Zdaniem 17-latka atmosfera w zespole jest bardzo dobra, a co najważniejsze w perspektywie zbliżającego się sezonu - bojowa. - Mamy bardzo mocny i wyrównany zespół. Mimo, że liga będzie w tym sezonie wyjątkowo ciekawa, to jednak do rywalizacji podchodzimy pełni optymizmu. Oby tylko dopisywało nam szczęście.

Kacper Gomólski przed Kościuchem

Młodszy z braci Gomólskich zapewnia, że jest już gotowy do wyjazdu na tor. - Podchodzę do tego bardzo spokojnie. Przez zimę ostro trenowałem, w związku z czym jestem optymistycznie nastawiony do kolejnego roku startów. Fizycznie czuję się bardzo dobrze.

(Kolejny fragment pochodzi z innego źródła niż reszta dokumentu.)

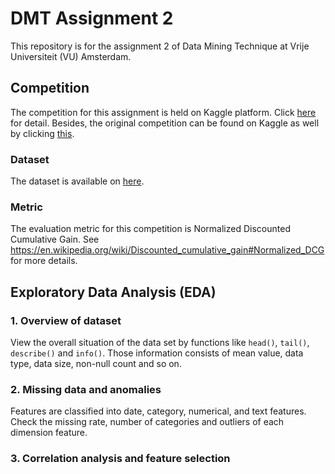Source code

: # DMT Assignment 2
This repository is for the assignment 2 of Data Mining Technique at Vrije Universiteit (VU) Amsterdam.

## Competition
The competition for this assignment is held on Kaggle platform. Click [here](https://www.kaggle.com/competitions/dmt-2024-2nd-assignment) for detail.
Besides, the original competition can be found on Kaggle as well by clicking [this](https://www.kaggle.com/c/expedia-personalized-sort).
### Dataset
The dataset is available on [here](https://www.kaggle.com/competitions/dmt-2024-2nd-assignment/data).
### Metric
The evaluation metric for this competition is Normalized Discounted Cumulative Gain.
See https://en.wikipedia.org/wiki/Discounted_cumulative_gain#Normalized_DCG for more details.

## Exploratory Data Analysis (EDA)
[//]: # (In EDA, )
### 1. Overview of dataset
View the overall situation of the data set by functions like `head()`, `tail()`, `describe()` and `info()`.
Those information consists of mean value, data type, data size, non-null count and so on.

### 2. Missing data and anomalies
Features are classified into date, category, numerical, and text features. 
Check the missing rate, number of categories and outliers of each dimension feature.

### 3. Correlation analysis and feature selection
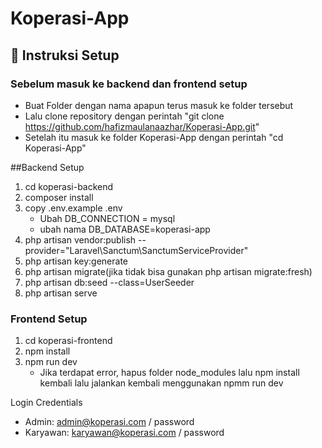 # Koperasi-App

## 🚀 Instruksi Setup

### Sebelum masuk ke backend dan frontend setup
- Buat Folder dengan nama apapun terus masuk ke folder tersebut
- Lalu clone repository dengan perintah "git clone https://github.com/hafizmaulanaazhar/Koperasi-App.git"
- Setelah itu masuk ke folder Koperasi-App dengan perintah "cd Koperasi-App"

##Backend Setup
  1. cd koperasi-backend
  2. composer install
  3. copy .env.example .env
     - Ubah DB_CONNECTION = mysql
     - ubah nama DB_DATABASE=koperasi-app
  4. php artisan vendor:publish --provider="Laravel\Sanctum\SanctumServiceProvider"
  5. php artisan key:generate
  6. php artisan migrate(jika tidak bisa gunakan php artisan migrate:fresh)
  7. php artisan db:seed --class=UserSeeder
  8. php artisan serve

### Frontend Setup
1. cd koperasi-frontend
2. npm install
3. npm run dev
   - Jika terdapat error, hapus folder node_modules lalu npm install kembali lalu jalankan kembali menggunakan npmm run dev

Login Credentials
- Admin: admin@koperasi.com / password
- Karyawan: karyawan@koperasi.com / password
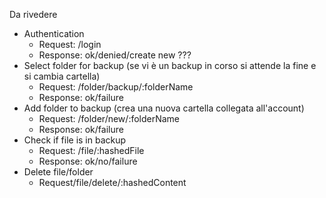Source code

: Da rivedere

- Authentication
	- Request: /login
	- Response: ok/denied/create new ???
- Select folder for backup (se vi è un backup in corso si attende la fine e si cambia cartella)
	- Request: /folder/backup/:folderName
	- Response: ok/failure
- Add folder to backup (crea una nuova cartella collegata all'account)
	- Request: /folder/new/:folderName
	- Response: ok/failure
- Check if file is in backup
	- Request: /file/:hashedFile
	- Response: ok/no/failure
- Delete file/folder
	- Request/file/delete/:hashedContent
	


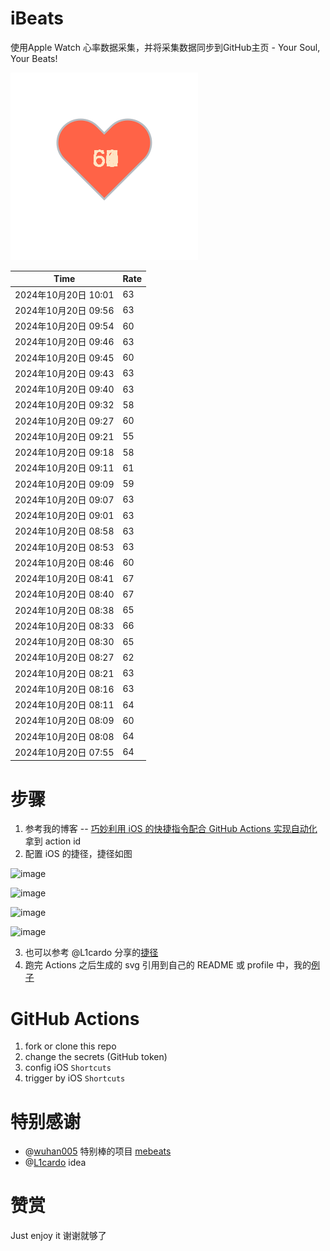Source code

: # iBeats
使用Apple Watch 心率数据采集，并将采集数据同步到GitHub主页 - Your Soul, Your Beats!

![](./files/heart.svg)

<!--START_SECTION:my_heart_rate-->
| Time | Rate | 
 | ---- | ---- | 
| 2024年10月20日 10:01 | 63 |
| 2024年10月20日 09:56 | 63 |
| 2024年10月20日 09:54 | 60 |
| 2024年10月20日 09:46 | 63 |
| 2024年10月20日 09:45 | 60 |
| 2024年10月20日 09:43 | 63 |
| 2024年10月20日 09:40 | 63 |
| 2024年10月20日 09:32 | 58 |
| 2024年10月20日 09:27 | 60 |
| 2024年10月20日 09:21 | 55 |
| 2024年10月20日 09:18 | 58 |
| 2024年10月20日 09:11 | 61 |
| 2024年10月20日 09:09 | 59 |
| 2024年10月20日 09:07 | 63 |
| 2024年10月20日 09:01 | 63 |
| 2024年10月20日 08:58 | 63 |
| 2024年10月20日 08:53 | 63 |
| 2024年10月20日 08:46 | 60 |
| 2024年10月20日 08:41 | 67 |
| 2024年10月20日 08:40 | 67 |
| 2024年10月20日 08:38 | 65 |
| 2024年10月20日 08:33 | 66 |
| 2024年10月20日 08:30 | 65 |
| 2024年10月20日 08:27 | 62 |
| 2024年10月20日 08:21 | 63 |
| 2024年10月20日 08:16 | 63 |
| 2024年10月20日 08:11 | 64 |
| 2024年10月20日 08:09 | 60 |
| 2024年10月20日 08:08 | 64 |
| 2024年10月20日 07:55 | 64 |

<!--END_SECTION:my_heart_rate-->

# 步骤
1. 参考我的博客 -- [巧妙利用 iOS 的快捷指令配合 GitHub Actions 实现自动化](https://github.com/yihong0618/gitblog/issues/198) 拿到 action id
2. 配置 iOS 的捷径，捷径如图

![image](https://user-images.githubusercontent.com/15976103/122154218-0db0b480-ce97-11eb-93bb-5aec07c558dc.png)

![image](https://user-images.githubusercontent.com/15976103/122154236-186b4980-ce97-11eb-8e4b-70551a0391ae.png)

![image](https://user-images.githubusercontent.com/15976103/122154268-2d47dd00-ce97-11eb-902e-3acf292265a9.png)

![image](https://user-images.githubusercontent.com/15976103/122174055-fa144680-ceb4-11eb-9be2-3eb83cd516f7.png)

3. 也可以参考 @L1cardo 分享的[捷径](https://www.icloud.com/shortcuts/6ab6047b459c41ad822ad6b94b1c03d4)
4. 跑完 Actions 之后生成的 svg 引用到自己的 README 或 profile 中，我的[例子](https://github.com/yihong0618) 

# GitHub Actions

1. fork or clone this repo
2. change the secrets (GitHub token)
3. config iOS `Shortcuts` 
4. trigger by iOS `Shortcuts`

# 特别感谢
- @[wuhan005](https://github.com/wuhan005) 特别棒的项目 [mebeats](https://github.com/wuhan005/mebeats)
- @[L1cardo](https://github.com/L1cardo) idea

# 赞赏
Just enjoy it
谢谢就够了
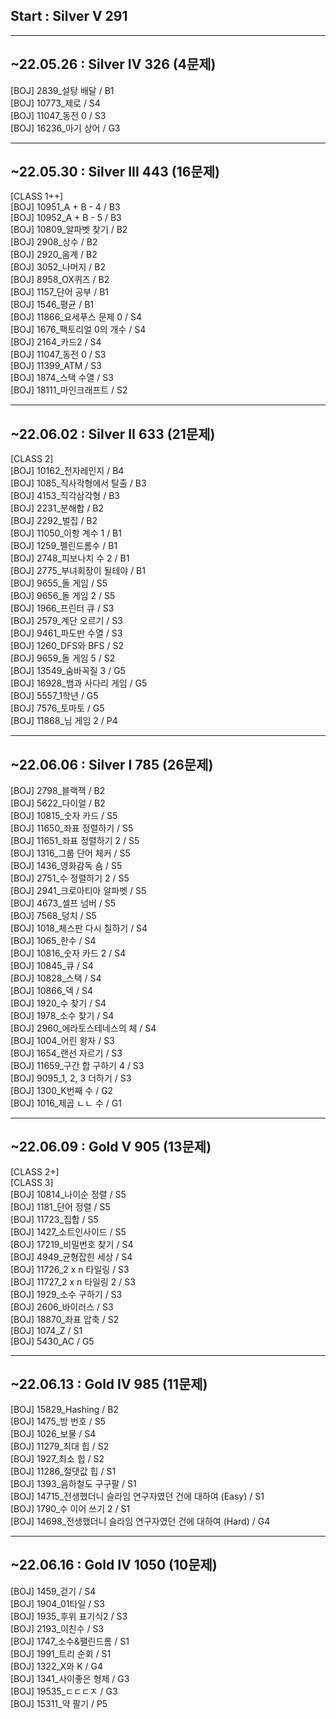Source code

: ## Start : Silver V 291

-----------------
## ~22.05.26 : Silver IV 326 (4문제)
[BOJ] 2839_설탕 배달 / B1  
[BOJ] 10773_제로 / S4  
[BOJ] 11047_동전 0 / S3  
[BOJ] 16236_아기 상어 / G3  

-----------------
## ~22.05.30 : Silver III 443 (16문제)
[CLASS 1++]  
[BOJ] 10951_A + B - 4 / B3  
[BOJ] 10952_A + B - 5 / B3  
[BOJ] 10809_알파벳 찾기 / B2  
[BOJ] 2908_상수 / B2  
[BOJ] 2920_음계 / B2  
[BOJ] 3052_나머지 / B2  
[BOJ] 8958_OX퀴즈 / B2  
[BOJ] 1157_단어 공부 / B1  
[BOJ] 1546_평균 / B1  
[BOJ] 11866_요세푸스 문제 0 / S4  
[BOJ] 1676_팩토리얼 0의 개수 / S4  
[BOJ] 2164_카드2 / S4  
[BOJ] 11047_동전 0 / S3  
[BOJ] 11399_ATM / S3      
[BOJ] 1874_스택 수열 / S3  
[BOJ] 18111_마인크래프트 / S2  

-----------------
## ~22.06.02 : Silver II 633 (21문제)
[CLASS 2]  
[BOJ] 10162_전자레인지 / B4  
[BOJ] 1085_직사각형에서 탈출 / B3  
[BOJ] 4153_직각삼각형 / B3  
[BOJ] 2231_분해합 / B2  
[BOJ] 2292_벌집 / B2  
[BOJ] 11050_이항 계수 1 / B1  
[BOJ] 1259_펠린드롬수 / B1  
[BOJ] 2748_피보나치 수 2 / B1  
[BOJ] 2775_부녀회장이 될테야 / B1  
[BOJ] 9655_돌 게임 / S5  
[BOJ] 9656_돌 게임 2 / S5  
[BOJ] 1966_프린터 큐 / S3  
[BOJ] 2579_계단 오르기 / S3  
[BOJ] 9461_파도반 수열 / S3  
[BOJ] 1260_DFS와 BFS / S2  
[BOJ] 9659_돌 게임 5 / S2  
[BOJ] 13549_숨바꼭질 3 / G5  
[BOJ] 16928_뱀과 사다리 게임 / G5  
[BOJ] 5557_1학년 / G5  
[BOJ] 7576_토마토 / G5  
[BOJ] 11868_님 게임 2 / P4  

-----------------
## ~22.06.06 : Silver I 785 (26문제)  
[BOJ] 2798_블랙잭 / B2  
[BOJ] 5622_다이얼 / B2  
[BOJ] 10815_숫자 카드 / S5  
[BOJ] 11650_좌표 정렬하기 / S5  
[BOJ] 11651_좌표 정렬하기 2 / S5  
[BOJ] 1316_그룹 단어 체커 / S5  
[BOJ] 1436_영화감독 숌 / S5   
[BOJ] 2751_수 정렬하기 2 / S5  
[BOJ] 2941_크로아티아 알파벳 / S5  
[BOJ] 4673_셀프 넘버 / S5  
[BOJ] 7568_덩치 / S5  
[BOJ] 1018_체스판 다시 칠하기 / S4  
[BOJ] 1065_한수 / S4  
[BOJ] 10816_숫자 카드 2 / S4  
[BOJ] 10845_큐 / S4  
[BOJ] 10828_스택 / S4  
[BOJ] 10866_덱 / S4  
[BOJ] 1920_수 찾기 / S4  
[BOJ] 1978_소수 찾기 / S4  
[BOJ] 2960_에라토스테네스의 체 / S4  
[BOJ] 1004_어린 왕자 / S3  
[BOJ] 1654_랜선 자르기 / S3  
[BOJ] 11659_구간 합 구하기 4 / S3  
[BOJ] 9095_1, 2, 3 더하기 / S3  
[BOJ] 1300_K번째 수 / G2  
[BOJ] 1016_제곱 ㄴㄴ 수 / G1  

-----------------
## ~22.06.09 : Gold V 905 (13문제)
[CLASS 2+]  
[CLASS 3]  
[BOJ] 10814_나이순 정렬 / S5  
[BOJ] 1181_단어 정렬 / S5  
[BOJ] 11723_집합 / S5  
[BOJ] 1427_소트인사이드 / S5  
[BOJ] 17219_비밀번호 찾기 / S4  
[BOJ] 4949_균형잡힌 세상 / S4  
[BOJ] 11726_2 x n 타일링 / S3  
[BOJ] 11727_2 x n 타일링 2 / S3  
[BOJ] 1929_소수 구하기 / S3  
[BOJ] 2606_바이러스 / S3  
[BOJ] 18870_좌표 압축 / S2  
[BOJ] 1074_Z / S1  
[BOJ] 5430_AC / G5  

-----------------
## ~22.06.13 : Gold IV 985 (11문제)
[BOJ] 15829_Hashing / B2  
[BOJ] 1475_방 번호 / S5  
[BOJ] 1026_보물 / S4  
[BOJ] 11279_최대 힙 / S2  
[BOJ] 1927_최소 힙 / S2  
[BOJ] 11286_절댓값 힙 / S1  
[BOJ] 1393_음하철도 구구팔 / S1  
[BOJ] 14715_전생했더니 슬라임 연구자였던 건에 대하여 (Easy) / S1  
[BOJ] 1790_수 이어 쓰기 2 / S1  
[BOJ] 14698_전생했더니 슬라임 연구자였던 건에 대하여 (Hard) / G4  

-----------------
## ~22.06.16 : Gold IV 1050 (10문제)
[BOJ] 1459_걷기 / S4  
[BOJ] 1904_01타일 / S3  
[BOJ] 1935_후위 표기식2 / S3  
[BOJ] 2193_이친수 / S3  
[BOJ] 1747_소수&팰린드롬 / S1  
[BOJ] 1991_트리 순회 / S1  
[BOJ] 1322_X와 K / G4  
[BOJ] 1341_사이좋은 형제 / G3  
[BOJ] 19535_ㄷㄷㄷㅈ / G3  
[BOJ] 15311_약 팔기 / P5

Jeśli będą omijały mnie kontuzje, to wszystko będzie zależało tylko ode mnie. Nie stawiam przed sobą konkretnych celów. Chcę jak najlepiej prezentować się w każdych zawodach, w których będę miał okazję wziąć udział. Oczywiście najważniejsza jest jednak liga. W sezonie 2010 do jego dyspozycji będą trzy kompletne motocykle. - Do tego dojdzie jeszcze rezerwowa rama - uzupełnia.

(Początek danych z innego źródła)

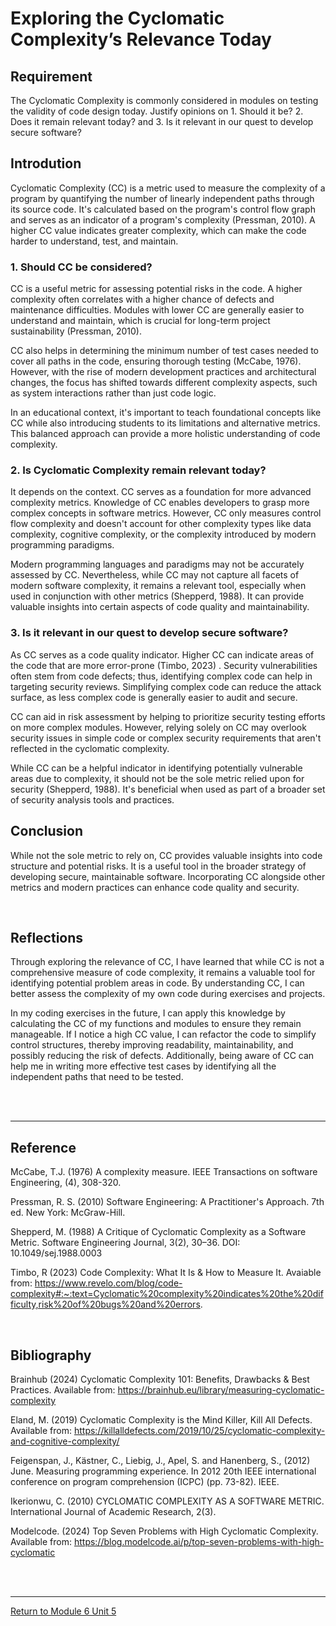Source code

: # Exploring the Cyclomatic Complexity’s Relevance Today

## Requirement
The Cyclomatic Complexity is commonly considered in modules on testing the validity of code design today.  Justify opinions on 1. Should it be? 2. Does it remain relevant today? and 3. Is it relevant in our quest to develop secure software? 

## Introdution
Cyclomatic Complexity (CC) is a metric used to measure the complexity of a program by quantifying the number of linearly independent paths through its source code. It's calculated based on the program's control flow graph and serves as an indicator of a program's complexity (Pressman, 2010). A higher CC value indicates greater complexity, which can make the code harder to understand, test, and maintain.


### 1. Should CC be considered?

CC is a useful metric for assessing potential risks in the code. A higher complexity often correlates with a higher chance of defects and maintenance difficulties. Modules with lower CC are generally easier to understand and maintain, which is crucial for long-term project sustainability (Pressman, 2010).

CC also helps in determining the minimum number of test cases needed to cover all paths in the code, ensuring thorough testing (McCabe, 1976). However, with the rise of modern development practices and architectural changes, the focus has shifted towards different complexity aspects, such as system interactions rather than just code logic.

In an educational context, it's important to teach foundational concepts like CC while also introducing students to its limitations and alternative metrics. This balanced approach can provide a more holistic understanding of code complexity.


### 2. Is Cyclomatic Complexity remain relevant today?

It depends on the context. CC serves as a foundation for more advanced complexity metrics. Knowledge of CC enables developers to grasp more complex concepts in software metrics. However, CC only measures control flow complexity and doesn't account for other complexity types like data complexity, cognitive complexity, or the complexity introduced by modern programming paradigms.

Modern programming languages and paradigms may not be accurately assessed by CC. Nevertheless, while CC may not capture all facets of modern software complexity, it remains a relevant tool, especially when used in conjunction with other metrics (Shepperd, 1988). It can provide valuable insights into certain aspects of code quality and maintainability.


### 3. Is it relevant in our quest to develop secure software?

As CC serves as a code quality indicator. Higher CC can indicate areas of the code that are more error-prone (Timbo, 2023) . Security vulnerabilities often stem from code defects; thus, identifying complex code can help in targeting security reviews. Simplifying complex code can reduce the attack surface, as less complex code is generally easier to audit and secure.

CC can aid in risk assessment by helping to prioritize security testing efforts on more complex modules. However, relying solely on CC may overlook security issues in simple code or complex security requirements that aren't reflected in the cyclomatic complexity.

While CC can be a helpful indicator in identifying potentially vulnerable areas due to complexity, it should not be the sole metric relied upon for security (Shepperd, 1988). It's beneficial when used as part of a broader set of security analysis tools and practices.

## Conclusion
While not the sole metric to rely on, CC provides valuable insights into code structure and potential risks. It is a useful tool in the broader strategy of developing secure, maintainable software. Incorporating CC alongside other metrics and modern practices can enhance code quality and security.

<br> 

## Reflections
Through exploring the relevance of CC, I have learned that while CC is not a comprehensive measure of code complexity, it remains a valuable tool for identifying potential problem areas in code. By understanding CC, I can better assess the complexity of my own code during exercises and projects.

In my coding exercises in the future, I can apply this knowledge by calculating the CC of my functions and modules to ensure they remain manageable. If I notice a high CC value, I can refactor the code to simplify control structures, thereby improving readability, maintainability, and possibly reducing the risk of defects. Additionally, being aware of CC can help me in writing more effective test cases by identifying all the independent paths that need to be tested.

<br><br>

---

## Reference 
McCabe, T.J. (1976) A complexity measure. IEEE Transactions on software Engineering, (4), 308-320.

Pressman, R. S. (2010) Software Engineering: A Practitioner's Approach. 7th ed. New York: McGraw-Hill.

Shepperd, M. (1988) A Critique of Cyclomatic Complexity as a Software Metric. Software Engineering Journal, 3(2), 30–36. DOI: 10.1049/sej.1988.0003

Timbo, R (2023) Code Complexity: What It Is & How to Measure It. Avaiable from: https://www.revelo.com/blog/code-complexity#:~:text=Cyclomatic%20complexity%20indicates%20the%20difficulty,risk%20of%20bugs%20and%20errors.

<br>

## Bibliography
Brainhub (2024) Cyclomatic Complexity 101: Benefits, Drawbacks & Best Practices. Available from: https://brainhub.eu/library/measuring-cyclomatic-complexity  

Eland, M. (2019) Cyclomatic Complexity is the Mind Killer, Kill All Defects. Available from: https://killalldefects.com/2019/10/25/cyclomatic-complexity-and-cognitive-complexity/

Feigenspan, J., Kästner, C., Liebig, J., Apel, S. and Hanenberg, S., (2012) June. Measuring programming experience. In 2012 20th IEEE international conference on program comprehension (ICPC) (pp. 73-82). IEEE.

Ikerionwu, C. (2010) CYCLOMATIC COMPLEXITY AS A SOFTWARE METRIC. International Journal of Academic Research, 2(3).

Modelcode. (2024) Top Seven Problems with High Cyclomatic Complexity. Available from: https://blog.modelcode.ai/p/top-seven-problems-with-high-cyclomatic


<br><br>

---

[Return to Module 6 Unit 5](SSD_Unit05.md)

W nadchodzącym sezonie, w parku maszyn, u boku młodego żużlowca będzie jego bardziej doświadczony brat Adrian, który wrócił do Gniezna, po dwóch latach występów w Klubie Motorowym Ostrów. - To ważna dla mnie zmiana. Oczywiście cieszę się, że Adrian wrócił do Startu. Tata, który opiekuje się naszym sprzętem teraz będzie nas miał stale przy sobie. To powinno wpłynąć na nas pozytywnie.